30 Maio, 2019 at 10:57
dsc não era para aqui mas sim em resposta ao “$10 Dollar Bill”.
30 Maio, 2019 at 11:09
Que texto lindo. Que dizer? Todos aqueles que sofrem ao longe, por vezes sozinhos, que gostariam de poder partilhar estes momentos junto de sportinguistas certamente irão ler este texto com profunda emoção. Grande cherba
30 Maio, 2019 at 11:11
Foi um prazer também, Nota Verdadeira 😀
Ainda deu tempo para ver a MaDost com a bandeira intacta 😀
30 Maio, 2019 at 11:34
Caricato tirarem aquela pauzinho da bandeira da criança que era de material tipo pvc.
No outro lado da bancada dos tripeiros milhares de bandeiras dessas, coisas inexplicáveis.
30 Maio, 2019 at 11:37
Era o que eu estava a pensar.
Do lado do porco estavam milhares de bandeiras pequenas sem serem de claque…
30 Maio, 2019 at 17:35
se soubessem a vontade que tive de arranjar merda por causa da bandeira…
30 Maio, 2019 at 11:11
O Sporting nunca há-de acabar, sobretudo enquanto houverem Madalenas!
Obrigado Cherba, pela partilha! Muito bom! Parabéns tb por esse Sportinguismo!
30 Maio, 2019 at 11:32
Esmagador, não arranjei bilhete, mas revi o jogo ao vivo neste texto
Ao ler este brilhante texto, só me lembrava dos abraços aos meus gémeos com 8 anos em cima da cama quando o Yannic e o Vukcevic fecharam os 5-3.
Este sabado quando o porco empata o puto deita-se no tapete a chorar e a mãe ex-lampiã já convertida, diz, tem calma ganhamos nos penaltis, o resto … bem, acabou tudo a chorar de alegria.

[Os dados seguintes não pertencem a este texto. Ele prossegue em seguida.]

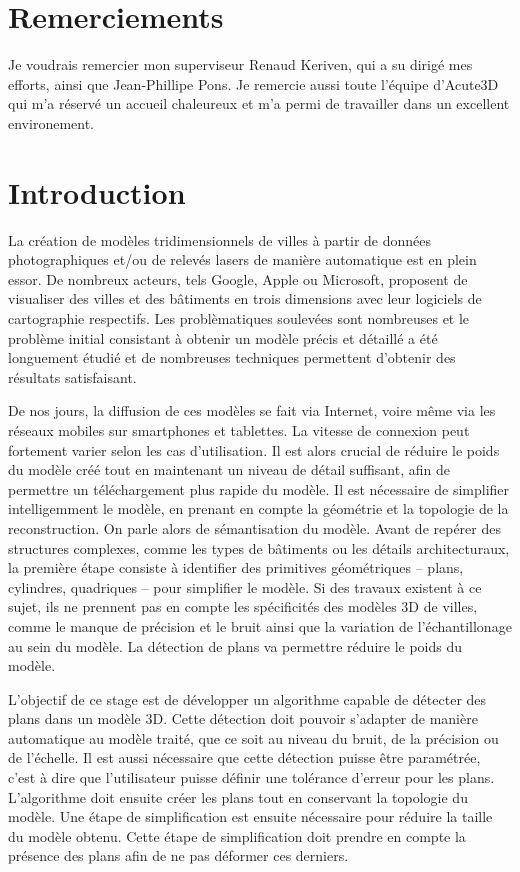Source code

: \documentclass[12pt, twoside]{article}
\let\oldsection\section
\def\section{\cleardoublepage\oldsection}
\begin{document}
\section*{Remerciements}
Je voudrais remercier mon superviseur Renaud Keriven, qui a su dirigé mes efforts, ainsi que Jean-Phillipe Pons. Je remercie aussi toute l'équipe d'Acute3D qui m'a réservé un accueil chaleureux et m'a permi de travailler dans un excellent environement.
\newpage

\tableofcontents
\newpage

\section*{Introduction}
La création de modèles tridimensionnels de villes à partir de données photographiques et/ou de relevés lasers de manière automatique est en plein essor. De nombreux acteurs, tels Google, Apple ou Microsoft, proposent de visualiser des villes et des bâtiments en trois dimensions avec leur logiciels de cartographie respectifs. Les problèmatiques soulevées sont nombreuses et le problème initial consistant à obtenir un modèle précis et détaillé a été longuement étudié et de nombreuses techniques permettent d'obtenir des résultats satisfaisant.

De nos jours, la diffusion de ces modèles se fait via Internet, voire même via les réseaux mobiles sur smartphones et tablettes. La vitesse de connexion peut fortement varier selon les cas d'utilisation. Il est alors crucial de réduire le poids du modèle créé tout en maintenant un niveau de détail suffisant, afin de permettre un téléchargement plus rapide du modèle. Il est nécessaire de simplifier intelligemment le modèle, en prenant en compte la géométrie et la topologie de la reconstruction. On parle alors de sémantisation du modèle. Avant de repérer des structures complexes, comme les types de bâtiments ou les détails architecturaux, la première étape consiste à identifier des primitives géométriques -- plans, cylindres, quadriques -- pour simplifier le modèle. Si des travaux existent à ce sujet, ils ne prennent pas en compte les spécificités des modèles 3D de villes, comme le manque de précision et le bruit ainsi que la variation de l'échantillonage au sein du modèle. La détection de plans va permettre réduire le poids du modèle.

L'objectif de ce stage est de développer un algorithme capable de détecter des plans dans un modèle 3D. Cette détection doit pouvoir s'adapter de manière automatique au modèle traité, que ce soit au niveau du bruit, de la précision ou de l'échelle. Il est aussi nécessaire que cette détection puisse être paramétrée, c'est à dire que l'utilisateur puisse définir une tolérance d'erreur pour les plans. L'algorithme doit ensuite créer les plans tout en conservant la topologie du modèle. Une étape de simplification est ensuite nécessaire pour réduire la taille du modèle obtenu. Cette étape de simplification doit prendre en compte la présence des plans afin de ne pas déformer ces derniers.
\newpage
\end{document}
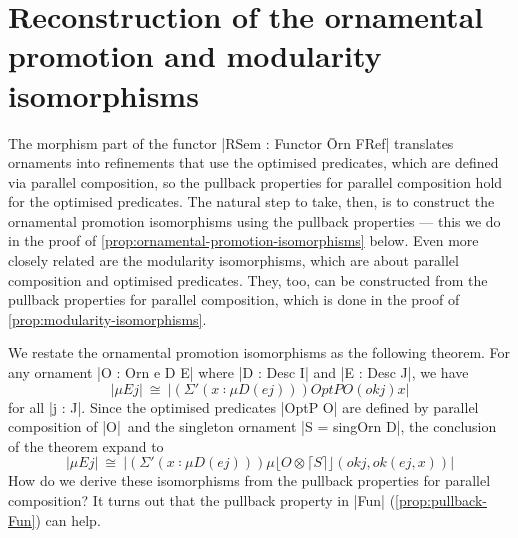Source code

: \section{Reconstruction of the ornamental promotion and modularity isomorphisms}
\label{sec:isomorphisms}

The morphism part of the functor |RSem : Functor Ōrn FRef| translates ornaments into refinements that use the optimised predicates, which are defined via parallel composition, so the pullback properties for parallel composition hold for the optimised predicates.
The natural step to take, then, is to construct the ornamental promotion isomorphisms using the pullback properties --- this we do in the proof of \autoref{prop:ornamental-promotion-isomorphisms} below.
Even more closely related are the modularity isomorphisms, which are about parallel composition and optimised predicates.
They, too, can be constructed from the pullback properties for parallel composition, which is done in the proof of \autoref{prop:modularity-isomorphisms}.

We restate the ornamental promotion isomorphisms as the following theorem.
For any ornament |O : Orn e D E| where |D : Desc I| and |E : Desc J|, we have
\[ |μ E j| ~\cong~ |(Σ'(x ∶ μ D (e j))) OptP O (ok j) x| \]
for all |j : J|.
Since the optimised predicates |OptP O| are defined by parallel composition of |O|~and the singleton ornament |S = singOrn D|, the conclusion of the theorem expand to
\begin{equation}
|μ E j| ~\cong~ |(Σ'(x ∶ μ D (e j))) μ ⌊ O ⊗ ⌈ S ⌉ ⌋ (ok j , ok (e j , x))|
\label{eq:rep-iso}
\end{equation}
How do we derive these isomorphisms from the pullback properties for parallel composition?
It turns out that the pullback property in |Fun| (\autoref{prop:pullback-Fun}) can help.

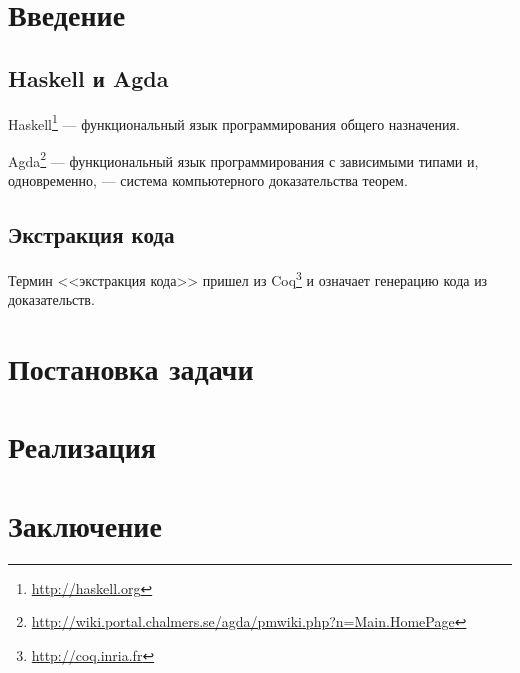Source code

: \section{Введение}

\subsection{Haskell и Agda}

Haskell\footnote{\url{http://haskell.org}} --- функциональный язык программирования
общего назначения.

Agda\footnote{\url{http://wiki.portal.chalmers.se/agda/pmwiki.php?n=Main.HomePage}} ---
функциональный язык программирования с зависимыми типами и, одновременно, ---
система компьютерного доказательства теорем.

\subsection{Экстракция кода}

Термин <<экстракция кода>> пришел из Coq\footnote{\url{http://coq.inria.fr}}
и означает генерацию кода из доказательств\cite{Let02}.

\newpage
\section{Постановка задачи}

\newpage
\section{Реализация}

\newpage
\section{Заключение}
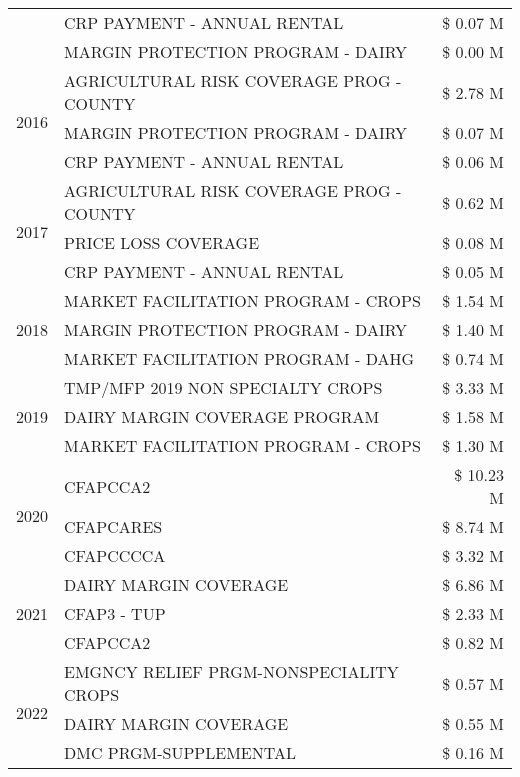 \begin{tabular}{llr}
 & CRP PAYMENT - ANNUAL RENTAL & \$ 0.07 M \\
 & MARGIN PROTECTION PROGRAM - DAIRY & \$ 0.00 M \\
\cline{1-3}
\multirow[t]{3}{*}{2016} & AGRICULTURAL RISK COVERAGE PROG - COUNTY & \$ 2.78 M \\
 & MARGIN PROTECTION PROGRAM - DAIRY & \$ 0.07 M \\
 & CRP PAYMENT - ANNUAL RENTAL & \$ 0.06 M \\
\cline{1-3}
\multirow[t]{3}{*}{2017} & AGRICULTURAL RISK COVERAGE PROG - COUNTY & \$ 0.62 M \\
 & PRICE LOSS COVERAGE & \$ 0.08 M \\
 & CRP PAYMENT - ANNUAL RENTAL & \$ 0.05 M \\
\cline{1-3}
\multirow[t]{3}{*}{2018} & MARKET FACILITATION PROGRAM - CROPS & \$ 1.54 M \\
 & MARGIN PROTECTION PROGRAM - DAIRY & \$ 1.40 M \\
 & MARKET FACILITATION PROGRAM - DAHG & \$ 0.74 M \\
\cline{1-3}
\multirow[t]{3}{*}{2019} & TMP/MFP 2019 NON SPECIALTY CROPS & \$ 3.33 M \\
 & DAIRY MARGIN COVERAGE PROGRAM & \$ 1.58 M \\
 & MARKET FACILITATION PROGRAM - CROPS & \$ 1.30 M \\
\cline{1-3}
\multirow[t]{3}{*}{2020} & CFAPCCA2 & \$ 10.23 M \\
 & CFAPCARES & \$ 8.74 M \\
 & CFAPCCCCA & \$ 3.32 M \\
\cline{1-3}
\multirow[t]{3}{*}{2021} & DAIRY MARGIN COVERAGE & \$ 6.86 M \\
 & CFAP3 - TUP & \$ 2.33 M \\
 & CFAPCCA2 & \$ 0.82 M \\
\cline{1-3}
\multirow[t]{3}{*}{2022} & EMGNCY RELIEF PRGM-NONSPECIALITY CROPS & \$ 0.57 M \\
 & DAIRY MARGIN COVERAGE & \$ 0.55 M \\
 & DMC PRGM-SUPPLEMENTAL & \$ 0.16 M \\
\cline{1-3}
\bottomrule
\end{tabular}
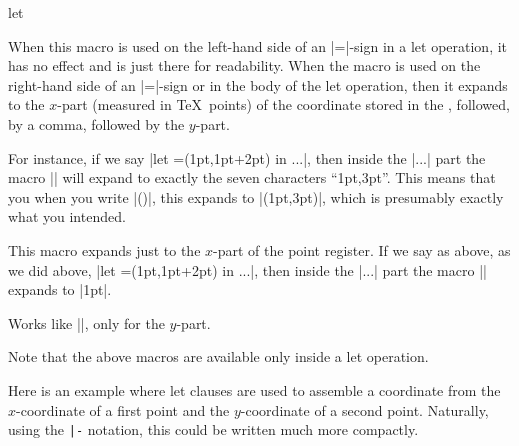 \begin{pathoperation}{let}{
    }
\begin{codeexample}[]
\end{codeexample}

  \begin{command}{\p{}}
    When this macro is used on the left-hand side of an |=|-sign in a
    let operation, it has no effect and is just there for
    readability. When the macro is used on the right-hand side of an
    |=|-sign or in the body of the let operation, then it expands to
    the $x$-part (measured in \TeX\ points) of the coordinate stored
    in the , followed, by a comma, followed by the
    $y$-part.

    For instance, if we say |let =(1pt,1pt+2pt) in ...|, then
    inside the |...| part the macro || will expand to exactly the
    seven characters ``1pt,3pt''. This means that you when you write
    |()|, this expands to |(1pt,3pt)|, which is presumably exactly
    what you intended.
  \end{command}
  \begin{command}{\x{}}
    This macro expands just to the $x$-part of the point
    register. If we say as above, as we did above,
    |let =(1pt,1pt+2pt) in ...|, then
    inside the |...| part the macro || expands to |1pt|.
  \end{command}
  \begin{command}{\y{}}
    Works like |\x|, only for the $y$-part.
  \end{command}
  Note that the above macros are available only inside a let
  operation.

  Here is an example where let clauses are used to assemble a coordinate
  from the $x$-coordinate of a first point and the $y$-coordinate of a
  second point. Naturally, using the \verb!|-! notation, this could be
  written much more compactly.
\begin{codeexample}[]
\end{codeexample}


\end{pathoperation}
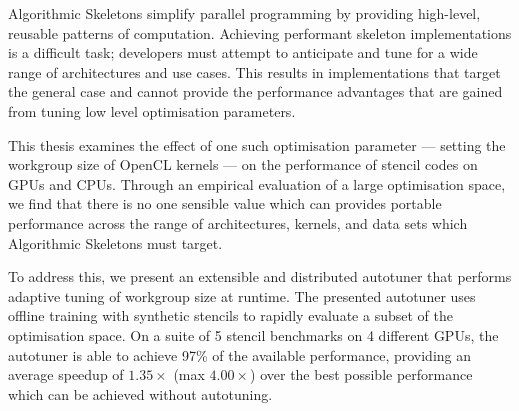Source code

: Algorithmic Skeletons simplify parallel programming by providing
high-level, reusable patterns of computation. Achieving performant
skeleton implementations is a difficult task; developers must attempt
to anticipate and tune for a wide range of architectures and use
cases. This results in implementations that target the general case
and cannot provide the performance advantages that are gained from
tuning low level optimisation parameters.

%
This thesis examines the effect of one such optimisation parameter ---
setting the workgroup size of OpenCL kernels --- on the performance of
stencil codes on GPUs and CPUs. Through an empirical evaluation of a
large optimisation space, we find that there is no one
sensible value which can provides portable performance across the
range of architectures, kernels, and data sets which Algorithmic
Skeletons must target.

%
To address this, we present an extensible and distributed autotuner
that performs adaptive tuning of workgroup size at runtime. The
presented autotuner uses offline training with synthetic stencils to
rapidly evaluate a subset of the optimisation space. On a suite of 5
stencil benchmarks on 4 different GPUs, the autotuner is able to
achieve 97\% of the available performance, providing an average
speedup of $1.35\times$ (max $4.00\times$) over the best possible
performance which can be achieved without autotuning.

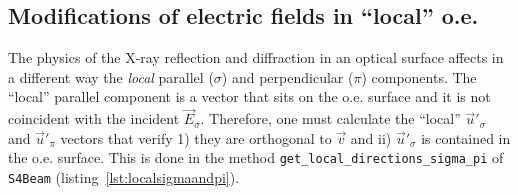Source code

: \documentclass{iucr}
\begin{document}
\subsection{Modifications of electric fields in ``local'' o.e.}
\label{sec:localoe}


The physics of the X-ray reflection and diffraction in an optical surface affects in a different way 
the {\it local} parallel ($\sigma$) and perpendicular ($\pi$) components. The ``local'' parallel component
is a vector that sits on the o.e. surface and it is not coincident with the incident $\vec{E}_\sigma$.
Therefore, one must calculate the ``local'' $\vec{u}'_\sigma$ and $\vec{u}'_\pi$ vectors that verify
1) they are orthogonal to $\vec{v}$ and ii) $\vec{u}'_\sigma$ is contained in the o.e. surface. 
This is done in the method {\tt get\_local\_directions\_sigma\_pi} of {\tt S4Beam} (listing~\ref{lst:localsigmaandpi}).
\end{document}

Como já disseram acima, nunca acabaremos por muito que tentem.
30 Maio, 2019 at 11:44
És um piegas. Um verdadeiro lamechas. Olha a sorte da Madalena! E nossa também, um bocadinho, que levamos por tabela com estas pieguices lamechas de vez em quando. E que bem que sabem!
30 Maio, 2019 at 17:35
romântico incurável me assumo!
30 Maio, 2019 at 12:05
Só de vos ver dá para perceber a cumplicidade e o Sportinguisno transbordante 🙂 muitos parabéns a vocês e a todos nós, esta já cá canta !
30 Maio, 2019 at 12:28
Caro cherba,
Excelente texto!
Obrigado!
SL
30 Maio, 2019 at 12:32
Depois de teres servido mais este fabuloso prato na Tasca, queres ser o responsável pelo »catering« do meu camarote?
30 Maio, 2019 at 17:36
“aqui há croquetes bem fritos”, é uma das máximas da casa 😀
30 Maio, 2019 at 12:49
Foi lindo, foi épico e no fim, enquanto encontrava mais uma barraquinha para celebrar e beber umas, pude dar-te um abraço. O nosso ar de alívio, de alegria, de sentir que algo mudou para melhor. O teu “finalmente”. Fico feliz que a tua miúda tenha testemunhado este dia de sportinguismo.
Eu fui com o namorado portista, cada um viu o jogo do seu lado. Mas acho que até ele sabia que aquela taça tinha de ser nossa, tínhamos contas para ajustar com o Jamor. Não nos ia fugir nunca.